## DIRECTIONS
An exact copy of all the records is the expected answer.

───── PROVIDED RECORDS

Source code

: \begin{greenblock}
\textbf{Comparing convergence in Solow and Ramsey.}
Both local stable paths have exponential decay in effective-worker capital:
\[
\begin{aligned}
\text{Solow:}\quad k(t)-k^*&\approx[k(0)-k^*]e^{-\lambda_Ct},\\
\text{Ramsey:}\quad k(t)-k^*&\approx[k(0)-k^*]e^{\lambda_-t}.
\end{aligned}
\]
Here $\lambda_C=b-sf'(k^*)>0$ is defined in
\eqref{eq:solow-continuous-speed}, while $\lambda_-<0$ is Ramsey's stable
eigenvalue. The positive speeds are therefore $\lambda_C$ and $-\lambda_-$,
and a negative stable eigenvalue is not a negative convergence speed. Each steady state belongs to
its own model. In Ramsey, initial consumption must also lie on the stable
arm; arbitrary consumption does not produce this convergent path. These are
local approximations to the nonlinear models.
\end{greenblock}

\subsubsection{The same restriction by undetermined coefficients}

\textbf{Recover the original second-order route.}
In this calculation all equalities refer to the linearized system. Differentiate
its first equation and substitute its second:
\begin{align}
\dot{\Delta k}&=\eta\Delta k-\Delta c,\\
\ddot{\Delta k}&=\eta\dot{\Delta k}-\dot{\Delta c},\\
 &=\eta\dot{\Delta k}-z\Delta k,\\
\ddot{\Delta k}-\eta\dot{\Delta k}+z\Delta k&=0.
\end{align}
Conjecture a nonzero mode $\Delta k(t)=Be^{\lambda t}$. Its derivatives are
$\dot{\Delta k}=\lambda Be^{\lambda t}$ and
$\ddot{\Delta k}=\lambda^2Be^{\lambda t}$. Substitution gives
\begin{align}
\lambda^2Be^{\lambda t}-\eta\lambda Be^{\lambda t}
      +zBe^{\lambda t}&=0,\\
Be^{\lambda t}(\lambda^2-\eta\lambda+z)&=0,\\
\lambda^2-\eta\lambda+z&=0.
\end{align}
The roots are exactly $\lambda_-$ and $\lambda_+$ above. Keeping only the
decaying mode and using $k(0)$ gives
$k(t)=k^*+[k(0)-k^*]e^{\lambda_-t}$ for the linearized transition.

──────────

## WRITTEN SOLUTION
Source code

: \begin{greenblock}
\textbf{Comparing convergence in Solow and Ramsey.}
Both local stable paths have exponential decay in effective-worker capital:
\[
\begin{aligned}
\text{Solow:}\quad k(t)-k^*&\approx[k(0)-k^*]e^{-\lambda_Ct},\\
\text{Ramsey:}\quad k(t)-k^*&\approx[k(0)-k^*]e^{\lambda_-t}.
\end{aligned}
\]
Here $\lambda_C=b-sf'(k^*)>0$ is defined in
\eqref{eq:solow-continuous-speed}, while $\lambda_-<0$ is Ramsey's stable
eigenvalue. The positive speeds are therefore $\lambda_C$ and $-\lambda_-$,
and a negative stable eigenvalue is not a negative convergence speed. Each steady state belongs to
its own model. In Ramsey, initial consumption must also lie on the stable
arm; arbitrary consumption does not produce this convergent path. These are
local approximations to the nonlinear models.
\end{greenblock}

\subsubsection{The same restriction by undetermined coefficients}

\textbf{Recover the original second-order route.}
In this calculation all equalities refer to the linearized system. Differentiate
its first equation and substitute its second:
\begin{align}
\dot{\Delta k}&=\eta\Delta k-\Delta c,\\
\ddot{\Delta k}&=\eta\dot{\Delta k}-\dot{\Delta c},\\
 &=\eta\dot{\Delta k}-z\Delta k,\\
\ddot{\Delta k}-\eta\dot{\Delta k}+z\Delta k&=0.
\end{align}
Conjecture a nonzero mode $\Delta k(t)=Be^{\lambda t}$. Its derivatives are
$\dot{\Delta k}=\lambda Be^{\lambda t}$ and
$\ddot{\Delta k}=\lambda^2Be^{\lambda t}$. Substitution gives
\begin{align}
\lambda^2Be^{\lambda t}-\eta\lambda Be^{\lambda t}
      +zBe^{\lambda t}&=0,\\
Be^{\lambda t}(\lambda^2-\eta\lambda+z)&=0,\\
\lambda^2-\eta\lambda+z&=0.
\end{align}
The roots are exactly $\lambda_-$ and $\lambda_+$ above. Keeping only the
decaying mode and using $k(0)$ gives
$k(t)=k^*+[k(0)-k^*]e^{\lambda_-t}$ for the linearized transition.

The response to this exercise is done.